Swach Baal Abhiyan and dharna against Lal Batti the Sonu Nigam way

The Aam Aadmi is becoming very Khaas Khaas in today’s time with the lal batti gone for a toss and Azaan becoming a mighty power that can deafen our ears…sorry Sonu Nigam’s ears.  Why just Azaan? You name it you get, Mandir ka Puja aur neta ka bhashan. Our Sonu Nigam, of course, got so disturbed that he decided to be very aam with the Lal Batti getting out of our lives and followed Kejriwal Dharna steps by getting his hair shaved. Baal Baal dekho…meri baal dooba. Tere lal batti na raha soniya balon mere na raha….tere Azaan purana mar gaya mere bal deewane.


Image credit: Google

Our Sonu Baba was sorely missing the Lal Batti that he shaved his head in a moment of weakness to hide the red light under the arm’s pit. So much anger, Sonu Baba that trolls weren’t sparing thinking that it’s Sood and not Nigam. Arre Baba! He’s our Sonu and not the real deal over Snapchat. No wonder, Sood got trolled instead of Nigam. ‘Bas naam ka confusion’ on Twitter.

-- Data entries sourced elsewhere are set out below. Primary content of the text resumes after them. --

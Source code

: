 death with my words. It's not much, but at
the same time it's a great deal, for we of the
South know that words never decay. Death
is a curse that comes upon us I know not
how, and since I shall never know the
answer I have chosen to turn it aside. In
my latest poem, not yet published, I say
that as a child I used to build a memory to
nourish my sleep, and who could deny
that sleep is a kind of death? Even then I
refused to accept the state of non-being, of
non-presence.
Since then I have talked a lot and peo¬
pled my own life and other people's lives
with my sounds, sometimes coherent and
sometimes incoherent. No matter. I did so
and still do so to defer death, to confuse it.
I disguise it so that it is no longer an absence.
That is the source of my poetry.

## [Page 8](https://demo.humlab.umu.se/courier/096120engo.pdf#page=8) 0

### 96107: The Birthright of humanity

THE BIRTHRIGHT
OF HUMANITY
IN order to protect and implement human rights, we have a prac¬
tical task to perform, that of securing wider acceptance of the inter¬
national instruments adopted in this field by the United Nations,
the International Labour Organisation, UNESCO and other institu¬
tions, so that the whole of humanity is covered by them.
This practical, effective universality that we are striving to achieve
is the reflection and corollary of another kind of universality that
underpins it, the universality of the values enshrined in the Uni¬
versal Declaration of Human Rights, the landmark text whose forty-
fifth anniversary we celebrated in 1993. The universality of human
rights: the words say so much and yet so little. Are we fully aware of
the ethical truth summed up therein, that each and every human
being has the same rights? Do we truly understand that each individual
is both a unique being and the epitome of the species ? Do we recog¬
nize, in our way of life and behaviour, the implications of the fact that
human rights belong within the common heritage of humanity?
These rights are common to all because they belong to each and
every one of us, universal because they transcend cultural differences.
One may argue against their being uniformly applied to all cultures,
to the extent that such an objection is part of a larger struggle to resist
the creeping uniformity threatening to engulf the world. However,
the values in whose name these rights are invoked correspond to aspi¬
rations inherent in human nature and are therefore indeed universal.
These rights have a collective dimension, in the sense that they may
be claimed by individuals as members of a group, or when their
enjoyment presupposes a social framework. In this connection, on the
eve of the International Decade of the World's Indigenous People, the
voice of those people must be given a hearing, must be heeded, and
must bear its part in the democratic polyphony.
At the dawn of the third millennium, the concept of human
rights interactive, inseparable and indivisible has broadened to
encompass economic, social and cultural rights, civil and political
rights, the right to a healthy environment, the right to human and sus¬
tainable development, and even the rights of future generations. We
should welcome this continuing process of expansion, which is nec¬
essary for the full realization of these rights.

Who wants Sonu’s hair? I bet no Maulvi will play booty booty over Ganja Sonu. Now, who will get a complex over shaved hair? If anyone threatens the tolerant and sickular you with hair shaving formula to adhere loyalty to Bharat Mata, just offer your head without hard feeling and tell them, ‘Make me like Sonu, Be like Sonu.” Better still, you can become a Ganja like our Master Sonu before the Bhakts come after you with threats after ranting against Modi-Ji or BJP on Twitter. It couldn’t be a better defense, I tell you.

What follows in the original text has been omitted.